The result should be every line in the data below that carries the string "internet".

-- Opening Marker --

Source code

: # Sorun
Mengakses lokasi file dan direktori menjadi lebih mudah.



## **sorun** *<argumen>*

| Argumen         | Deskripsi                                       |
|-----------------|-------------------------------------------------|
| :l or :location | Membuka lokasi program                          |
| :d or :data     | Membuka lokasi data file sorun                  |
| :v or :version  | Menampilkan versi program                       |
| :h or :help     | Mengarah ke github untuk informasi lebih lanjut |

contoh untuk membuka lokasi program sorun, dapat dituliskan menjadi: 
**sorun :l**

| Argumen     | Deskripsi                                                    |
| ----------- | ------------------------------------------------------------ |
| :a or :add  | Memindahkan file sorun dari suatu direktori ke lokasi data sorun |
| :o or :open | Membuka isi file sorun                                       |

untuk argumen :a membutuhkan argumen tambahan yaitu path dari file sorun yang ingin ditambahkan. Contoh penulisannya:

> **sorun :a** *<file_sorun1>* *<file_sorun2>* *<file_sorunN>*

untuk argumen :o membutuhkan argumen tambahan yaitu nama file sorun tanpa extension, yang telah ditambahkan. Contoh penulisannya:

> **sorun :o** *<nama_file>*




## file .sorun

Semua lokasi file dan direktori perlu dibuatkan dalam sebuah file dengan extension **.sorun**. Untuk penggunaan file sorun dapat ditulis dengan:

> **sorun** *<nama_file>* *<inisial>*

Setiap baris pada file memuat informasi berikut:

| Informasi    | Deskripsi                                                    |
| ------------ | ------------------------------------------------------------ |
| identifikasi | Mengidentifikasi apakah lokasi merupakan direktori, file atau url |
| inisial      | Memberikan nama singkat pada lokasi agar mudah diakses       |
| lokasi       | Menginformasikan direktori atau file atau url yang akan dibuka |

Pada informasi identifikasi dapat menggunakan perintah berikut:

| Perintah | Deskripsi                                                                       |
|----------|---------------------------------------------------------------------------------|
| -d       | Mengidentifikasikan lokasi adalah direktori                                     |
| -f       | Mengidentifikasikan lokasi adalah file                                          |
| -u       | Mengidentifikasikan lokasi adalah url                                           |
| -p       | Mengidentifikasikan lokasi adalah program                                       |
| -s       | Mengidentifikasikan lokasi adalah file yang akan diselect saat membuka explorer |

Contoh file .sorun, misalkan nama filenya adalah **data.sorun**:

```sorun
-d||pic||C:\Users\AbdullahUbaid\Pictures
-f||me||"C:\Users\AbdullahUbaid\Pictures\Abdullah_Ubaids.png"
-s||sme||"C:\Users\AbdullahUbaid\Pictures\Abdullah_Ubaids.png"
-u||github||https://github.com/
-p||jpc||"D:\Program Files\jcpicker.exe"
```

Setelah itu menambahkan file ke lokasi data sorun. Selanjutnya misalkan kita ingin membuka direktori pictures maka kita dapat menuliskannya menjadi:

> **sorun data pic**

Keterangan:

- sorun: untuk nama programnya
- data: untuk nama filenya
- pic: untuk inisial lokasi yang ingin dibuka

-- Closing Marker --
-- Opening Marker --

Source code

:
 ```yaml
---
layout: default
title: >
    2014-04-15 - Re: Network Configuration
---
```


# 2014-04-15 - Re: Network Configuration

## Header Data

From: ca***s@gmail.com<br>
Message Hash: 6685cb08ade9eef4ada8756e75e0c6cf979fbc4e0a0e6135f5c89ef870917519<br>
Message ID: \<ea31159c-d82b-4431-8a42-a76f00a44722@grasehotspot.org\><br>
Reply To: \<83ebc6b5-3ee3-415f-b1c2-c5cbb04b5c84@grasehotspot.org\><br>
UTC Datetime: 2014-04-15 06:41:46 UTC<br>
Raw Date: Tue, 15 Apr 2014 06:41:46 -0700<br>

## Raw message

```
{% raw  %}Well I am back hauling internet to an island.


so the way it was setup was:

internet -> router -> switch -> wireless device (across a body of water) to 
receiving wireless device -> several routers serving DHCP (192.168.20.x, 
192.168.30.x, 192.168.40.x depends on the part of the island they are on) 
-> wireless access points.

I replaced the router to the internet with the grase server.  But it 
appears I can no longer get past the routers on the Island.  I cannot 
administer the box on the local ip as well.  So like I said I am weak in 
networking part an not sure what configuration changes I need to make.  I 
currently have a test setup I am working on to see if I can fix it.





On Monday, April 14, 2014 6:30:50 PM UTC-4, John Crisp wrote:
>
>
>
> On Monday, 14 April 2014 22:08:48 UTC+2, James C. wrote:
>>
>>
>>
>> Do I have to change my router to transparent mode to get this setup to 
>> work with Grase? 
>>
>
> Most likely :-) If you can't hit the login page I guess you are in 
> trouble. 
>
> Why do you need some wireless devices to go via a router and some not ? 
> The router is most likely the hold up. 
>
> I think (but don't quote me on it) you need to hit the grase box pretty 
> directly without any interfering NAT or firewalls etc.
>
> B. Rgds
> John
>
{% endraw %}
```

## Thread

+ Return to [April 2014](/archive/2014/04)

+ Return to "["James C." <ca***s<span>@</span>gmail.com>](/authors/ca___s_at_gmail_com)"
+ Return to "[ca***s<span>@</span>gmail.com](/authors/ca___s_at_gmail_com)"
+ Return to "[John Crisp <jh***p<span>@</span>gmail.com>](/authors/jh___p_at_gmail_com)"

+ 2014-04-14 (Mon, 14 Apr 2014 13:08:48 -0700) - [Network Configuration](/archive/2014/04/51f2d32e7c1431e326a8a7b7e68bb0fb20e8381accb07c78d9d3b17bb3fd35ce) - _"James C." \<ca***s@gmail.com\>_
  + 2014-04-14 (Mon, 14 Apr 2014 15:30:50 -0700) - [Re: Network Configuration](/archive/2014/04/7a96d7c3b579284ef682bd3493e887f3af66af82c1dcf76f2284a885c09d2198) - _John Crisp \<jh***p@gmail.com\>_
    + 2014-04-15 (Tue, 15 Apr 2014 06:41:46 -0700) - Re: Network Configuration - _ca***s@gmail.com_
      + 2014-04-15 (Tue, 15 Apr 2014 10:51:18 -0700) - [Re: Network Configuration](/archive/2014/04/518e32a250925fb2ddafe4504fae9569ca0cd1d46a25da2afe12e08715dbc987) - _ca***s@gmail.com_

-- Closing Marker --

§ **SOLVED EXERCISE**
{% raw  %}Well I am back hauling internet to an island.
internet -> router -> switch -> wireless device (across a body of water) to 
I replaced the router to the internet with the grase server.  But it 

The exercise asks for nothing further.